Filter the entries below, keeping only lines with "DOUBLE".
START Records supplied
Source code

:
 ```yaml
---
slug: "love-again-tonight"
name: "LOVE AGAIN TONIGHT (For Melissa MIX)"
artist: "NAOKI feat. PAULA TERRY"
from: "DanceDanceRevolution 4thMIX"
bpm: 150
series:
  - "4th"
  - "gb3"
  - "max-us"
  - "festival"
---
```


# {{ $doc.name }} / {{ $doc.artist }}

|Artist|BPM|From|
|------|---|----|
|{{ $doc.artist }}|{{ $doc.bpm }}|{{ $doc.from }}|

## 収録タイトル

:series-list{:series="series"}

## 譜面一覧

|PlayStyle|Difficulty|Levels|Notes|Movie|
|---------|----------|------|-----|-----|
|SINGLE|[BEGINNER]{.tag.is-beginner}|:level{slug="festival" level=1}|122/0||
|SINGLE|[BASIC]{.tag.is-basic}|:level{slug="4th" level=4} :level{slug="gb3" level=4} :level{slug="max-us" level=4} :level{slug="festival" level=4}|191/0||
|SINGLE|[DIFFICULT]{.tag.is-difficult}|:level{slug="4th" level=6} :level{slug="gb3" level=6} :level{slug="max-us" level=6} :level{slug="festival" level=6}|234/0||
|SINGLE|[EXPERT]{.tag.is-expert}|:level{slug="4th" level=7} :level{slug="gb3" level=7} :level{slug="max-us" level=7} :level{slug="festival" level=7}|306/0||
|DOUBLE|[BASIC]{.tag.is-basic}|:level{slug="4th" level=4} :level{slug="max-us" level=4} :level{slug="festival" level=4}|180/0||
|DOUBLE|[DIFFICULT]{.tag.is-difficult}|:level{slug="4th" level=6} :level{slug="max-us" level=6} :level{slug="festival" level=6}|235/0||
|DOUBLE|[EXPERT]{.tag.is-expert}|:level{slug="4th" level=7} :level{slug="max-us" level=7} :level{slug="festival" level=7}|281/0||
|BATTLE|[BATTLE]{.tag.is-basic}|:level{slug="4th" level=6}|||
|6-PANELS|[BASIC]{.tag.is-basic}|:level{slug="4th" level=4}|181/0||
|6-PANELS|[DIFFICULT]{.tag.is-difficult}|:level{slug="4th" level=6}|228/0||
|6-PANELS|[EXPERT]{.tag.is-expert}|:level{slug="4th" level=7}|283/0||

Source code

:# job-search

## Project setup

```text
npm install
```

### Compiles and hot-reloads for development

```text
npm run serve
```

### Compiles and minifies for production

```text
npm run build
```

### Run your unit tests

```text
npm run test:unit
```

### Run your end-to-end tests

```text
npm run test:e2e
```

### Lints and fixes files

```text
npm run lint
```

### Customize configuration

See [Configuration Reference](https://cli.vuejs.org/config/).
END Records supplied
- [Result for this exercise]:
|DOUBLE|[BASIC]{.tag.is-basic}|:level{slug="4th" level=4} :level{slug="max-us" level=4} :level{slug="festival" level=4}|180/0||
|DOUBLE|[DIFFICULT]{.tag.is-difficult}|:level{slug="4th" level=6} :level{slug="max-us" level=6} :level{slug="festival" level=6}|235/0||
|DOUBLE|[EXPERT]{.tag.is-expert}|:level{slug="4th" level=7} :level{slug="max-us" level=7} :level{slug="festival" level=7}|281/0||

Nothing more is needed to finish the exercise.